[Data records]
§ §
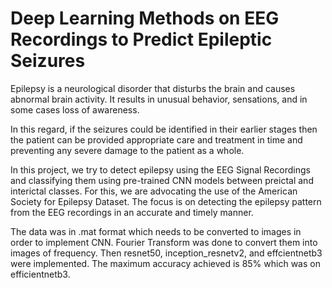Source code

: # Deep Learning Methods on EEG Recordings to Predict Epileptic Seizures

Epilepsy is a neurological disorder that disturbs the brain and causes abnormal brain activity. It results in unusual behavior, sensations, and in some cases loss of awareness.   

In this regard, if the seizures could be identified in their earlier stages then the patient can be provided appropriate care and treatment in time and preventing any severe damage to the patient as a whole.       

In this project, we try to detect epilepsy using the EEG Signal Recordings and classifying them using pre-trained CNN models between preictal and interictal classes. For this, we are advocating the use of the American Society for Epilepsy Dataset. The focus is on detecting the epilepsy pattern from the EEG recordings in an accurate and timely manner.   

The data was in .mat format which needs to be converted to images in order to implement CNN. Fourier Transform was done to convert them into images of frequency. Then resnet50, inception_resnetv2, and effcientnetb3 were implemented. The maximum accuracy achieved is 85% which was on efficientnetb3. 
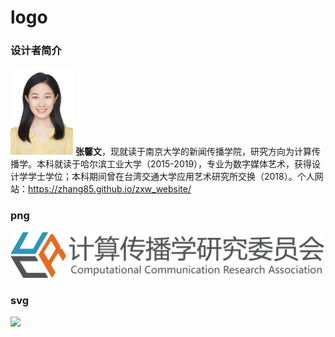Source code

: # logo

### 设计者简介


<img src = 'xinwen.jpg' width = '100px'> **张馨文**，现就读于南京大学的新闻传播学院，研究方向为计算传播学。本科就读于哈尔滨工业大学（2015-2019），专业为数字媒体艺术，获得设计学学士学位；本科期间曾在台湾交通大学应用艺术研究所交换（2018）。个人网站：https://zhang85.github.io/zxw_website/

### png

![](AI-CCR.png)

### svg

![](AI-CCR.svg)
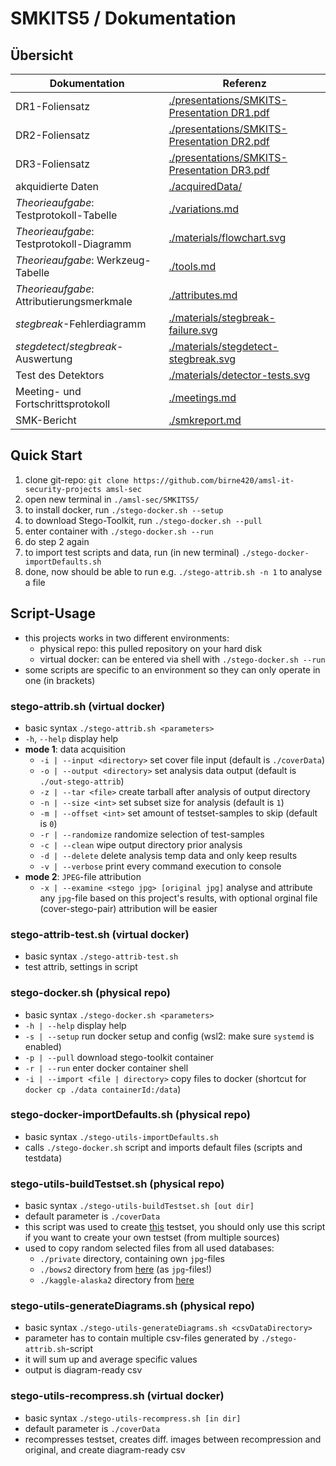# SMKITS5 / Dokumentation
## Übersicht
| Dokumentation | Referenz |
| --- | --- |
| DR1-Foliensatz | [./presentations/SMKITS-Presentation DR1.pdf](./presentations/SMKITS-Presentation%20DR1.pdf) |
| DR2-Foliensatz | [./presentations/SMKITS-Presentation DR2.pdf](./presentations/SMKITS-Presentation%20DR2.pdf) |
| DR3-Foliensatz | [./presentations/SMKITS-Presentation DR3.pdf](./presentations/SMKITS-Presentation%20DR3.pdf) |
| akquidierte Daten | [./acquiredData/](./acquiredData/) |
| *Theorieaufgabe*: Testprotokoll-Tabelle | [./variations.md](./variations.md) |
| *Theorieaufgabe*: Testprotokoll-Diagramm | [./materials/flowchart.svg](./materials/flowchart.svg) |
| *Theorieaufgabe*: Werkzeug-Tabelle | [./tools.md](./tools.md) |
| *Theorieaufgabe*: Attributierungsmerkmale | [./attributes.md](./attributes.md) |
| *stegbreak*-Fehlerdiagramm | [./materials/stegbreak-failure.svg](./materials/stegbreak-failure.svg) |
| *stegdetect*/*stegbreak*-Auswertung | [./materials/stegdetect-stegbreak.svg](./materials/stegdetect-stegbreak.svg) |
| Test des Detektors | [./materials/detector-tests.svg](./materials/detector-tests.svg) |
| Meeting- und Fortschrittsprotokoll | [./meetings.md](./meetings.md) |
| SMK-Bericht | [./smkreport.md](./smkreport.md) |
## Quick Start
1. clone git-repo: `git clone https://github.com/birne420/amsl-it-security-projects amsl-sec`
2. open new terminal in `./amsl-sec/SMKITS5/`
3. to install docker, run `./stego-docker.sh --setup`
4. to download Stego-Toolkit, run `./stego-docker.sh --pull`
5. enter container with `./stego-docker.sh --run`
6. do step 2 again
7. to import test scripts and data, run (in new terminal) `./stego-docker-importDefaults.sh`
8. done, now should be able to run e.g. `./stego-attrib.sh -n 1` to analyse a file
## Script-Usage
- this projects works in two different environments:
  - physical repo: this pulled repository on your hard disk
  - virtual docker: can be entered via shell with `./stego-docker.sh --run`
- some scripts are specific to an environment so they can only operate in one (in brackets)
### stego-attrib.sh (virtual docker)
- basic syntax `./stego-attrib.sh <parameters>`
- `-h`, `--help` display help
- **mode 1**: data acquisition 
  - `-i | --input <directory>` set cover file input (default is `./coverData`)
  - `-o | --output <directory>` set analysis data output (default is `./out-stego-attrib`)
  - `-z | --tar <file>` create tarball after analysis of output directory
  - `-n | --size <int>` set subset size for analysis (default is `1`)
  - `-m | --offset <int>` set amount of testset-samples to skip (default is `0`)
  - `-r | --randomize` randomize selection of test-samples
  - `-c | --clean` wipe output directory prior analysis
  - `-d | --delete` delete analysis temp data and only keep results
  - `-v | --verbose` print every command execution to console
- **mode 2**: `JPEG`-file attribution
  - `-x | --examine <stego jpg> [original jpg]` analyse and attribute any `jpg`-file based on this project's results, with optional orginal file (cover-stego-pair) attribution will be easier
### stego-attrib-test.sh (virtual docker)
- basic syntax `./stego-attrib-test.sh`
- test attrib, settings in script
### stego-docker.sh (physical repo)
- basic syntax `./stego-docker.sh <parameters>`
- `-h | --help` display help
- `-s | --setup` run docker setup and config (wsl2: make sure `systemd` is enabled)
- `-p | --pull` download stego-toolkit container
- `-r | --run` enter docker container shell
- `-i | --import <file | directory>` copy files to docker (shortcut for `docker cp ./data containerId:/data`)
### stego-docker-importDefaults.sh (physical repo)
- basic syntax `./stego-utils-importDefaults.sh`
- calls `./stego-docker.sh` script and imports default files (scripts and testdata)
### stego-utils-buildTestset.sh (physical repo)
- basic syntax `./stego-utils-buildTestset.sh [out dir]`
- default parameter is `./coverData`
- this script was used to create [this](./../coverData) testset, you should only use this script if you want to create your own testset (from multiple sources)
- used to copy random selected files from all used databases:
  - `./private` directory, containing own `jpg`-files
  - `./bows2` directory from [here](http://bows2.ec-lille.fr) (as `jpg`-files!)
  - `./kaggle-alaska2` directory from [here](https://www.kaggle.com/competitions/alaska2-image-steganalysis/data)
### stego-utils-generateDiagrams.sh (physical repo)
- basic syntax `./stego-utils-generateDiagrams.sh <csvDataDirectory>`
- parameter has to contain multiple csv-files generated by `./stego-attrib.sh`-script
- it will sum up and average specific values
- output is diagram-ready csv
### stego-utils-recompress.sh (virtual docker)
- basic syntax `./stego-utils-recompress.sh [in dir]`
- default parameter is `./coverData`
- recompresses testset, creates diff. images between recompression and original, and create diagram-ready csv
§ §
= Work item =
Without the pictures, give back every record precisely as shown.

= Solved exercise =
Source code

: # Deep Learning Methods on EEG Recordings to Predict Epileptic Seizures

Epilepsy is a neurological disorder that disturbs the brain and causes abnormal brain activity. It results in unusual behavior, sensations, and in some cases loss of awareness.   

In this regard, if the seizures could be identified in their earlier stages then the patient can be provided appropriate care and treatment in time and preventing any severe damage to the patient as a whole.       

In this project, we try to detect epilepsy using the EEG Signal Recordings and classifying them using pre-trained CNN models between preictal and interictal classes. For this, we are advocating the use of the American Society for Epilepsy Dataset. The focus is on detecting the epilepsy pattern from the EEG recordings in an accurate and timely manner.   

The data was in .mat format which needs to be converted to images in order to implement CNN. Fourier Transform was done to convert them into images of frequency. Then resnet50, inception_resnetv2, and effcientnetb3 were implemented. The maximum accuracy achieved is 85% which was on efficientnetb3. 
Source code

: # logo

### 设计者简介


<img src = 'xinwen.jpg' width = '100px'> **张馨文**，现就读于南京大学的新闻传播学院，研究方向为计算传播学。本科就读于哈尔滨工业大学（2015-2019），专业为数字媒体艺术，获得设计学学士学位；本科期间曾在台湾交通大学应用艺术研究所交换（2018）。个人网站：https://zhang85.github.io/zxw_website/

### png

![](AI-CCR.png)

### svg

![](AI-CCR.svg)
# SMKITS5 / Dokumentation
## Übersicht
| Dokumentation | Referenz |
| --- | --- |
| DR1-Foliensatz | [./presentations/SMKITS-Presentation DR1.pdf](./presentations/SMKITS-Presentation%20DR1.pdf) |
| DR2-Foliensatz | [./presentations/SMKITS-Presentation DR2.pdf](./presentations/SMKITS-Presentation%20DR2.pdf) |
| DR3-Foliensatz | [./presentations/SMKITS-Presentation DR3.pdf](./presentations/SMKITS-Presentation%20DR3.pdf) |
| akquidierte Daten | [./acquiredData/](./acquiredData/) |
| *Theorieaufgabe*: Testprotokoll-Tabelle | [./variations.md](./variations.md) |
| *Theorieaufgabe*: Testprotokoll-Diagramm | [./materials/flowchart.svg](./materials/flowchart.svg) |
| *Theorieaufgabe*: Werkzeug-Tabelle | [./tools.md](./tools.md) |
| *Theorieaufgabe*: Attributierungsmerkmale | [./attributes.md](./attributes.md) |
| *stegbreak*-Fehlerdiagramm | [./materials/stegbreak-failure.svg](./materials/stegbreak-failure.svg) |
| *stegdetect*/*stegbreak*-Auswertung | [./materials/stegdetect-stegbreak.svg](./materials/stegdetect-stegbreak.svg) |
| Test des Detektors | [./materials/detector-tests.svg](./materials/detector-tests.svg) |
| Meeting- und Fortschrittsprotokoll | [./meetings.md](./meetings.md) |
| SMK-Bericht | [./smkreport.md](./smkreport.md) |
## Quick Start
1. clone git-repo: `git clone https://github.com/birne420/amsl-it-security-projects amsl-sec`
2. open new terminal in `./amsl-sec/SMKITS5/`
3. to install docker, run `./stego-docker.sh --setup`
4. to download Stego-Toolkit, run `./stego-docker.sh --pull`
5. enter container with `./stego-docker.sh --run`
6. do step 2 again
7. to import test scripts and data, run (in new terminal) `./stego-docker-importDefaults.sh`
8. done, now should be able to run e.g. `./stego-attrib.sh -n 1` to analyse a file
## Script-Usage
- this projects works in two different environments:
  - physical repo: this pulled repository on your hard disk
  - virtual docker: can be entered via shell with `./stego-docker.sh --run`
- some scripts are specific to an environment so they can only operate in one (in brackets)
### stego-attrib.sh (virtual docker)
- basic syntax `./stego-attrib.sh <parameters>`
- `-h`, `--help` display help
- **mode 1**: data acquisition 
  - `-i | --input <directory>` set cover file input (default is `./coverData`)
  - `-o | --output <directory>` set analysis data output (default is `./out-stego-attrib`)
  - `-z | --tar <file>` create tarball after analysis of output directory
  - `-n | --size <int>` set subset size for analysis (default is `1`)
  - `-m | --offset <int>` set amount of testset-samples to skip (default is `0`)
  - `-r | --randomize` randomize selection of test-samples
  - `-c | --clean` wipe output directory prior analysis
  - `-d | --delete` delete analysis temp data and only keep results
  - `-v | --verbose` print every command execution to console
- **mode 2**: `JPEG`-file attribution
  - `-x | --examine <stego jpg> [original jpg]` analyse and attribute any `jpg`-file based on this project's results, with optional orginal file (cover-stego-pair) attribution will be easier
### stego-attrib-test.sh (virtual docker)
- basic syntax `./stego-attrib-test.sh`
- test attrib, settings in script
### stego-docker.sh (physical repo)
- basic syntax `./stego-docker.sh <parameters>`
- `-h | --help` display help
- `-s | --setup` run docker setup and config (wsl2: make sure `systemd` is enabled)
- `-p | --pull` download stego-toolkit container
- `-r | --run` enter docker container shell
- `-i | --import <file | directory>` copy files to docker (shortcut for `docker cp ./data containerId:/data`)
### stego-docker-importDefaults.sh (physical repo)
- basic syntax `./stego-utils-importDefaults.sh`
- calls `./stego-docker.sh` script and imports default files (scripts and testdata)
### stego-utils-buildTestset.sh (physical repo)
- basic syntax `./stego-utils-buildTestset.sh [out dir]`
- default parameter is `./coverData`
- this script was used to create [this](./../coverData) testset, you should only use this script if you want to create your own testset (from multiple sources)
- used to copy random selected files from all used databases:
  - `./private` directory, containing own `jpg`-files
  - `./bows2` directory from [here](http://bows2.ec-lille.fr) (as `jpg`-files!)
  - `./kaggle-alaska2` directory from [here](https://www.kaggle.com/competitions/alaska2-image-steganalysis/data)
### stego-utils-generateDiagrams.sh (physical repo)
- basic syntax `./stego-utils-generateDiagrams.sh <csvDataDirectory>`
- parameter has to contain multiple csv-files generated by `./stego-attrib.sh`-script
- it will sum up and average specific values
- output is diagram-ready csv
### stego-utils-recompress.sh (virtual docker)
- basic syntax `./stego-utils-recompress.sh [in dir]`
- default parameter is `./coverData`
- recompresses testset, creates diff. images between recompression and original, and create diagram-ready csv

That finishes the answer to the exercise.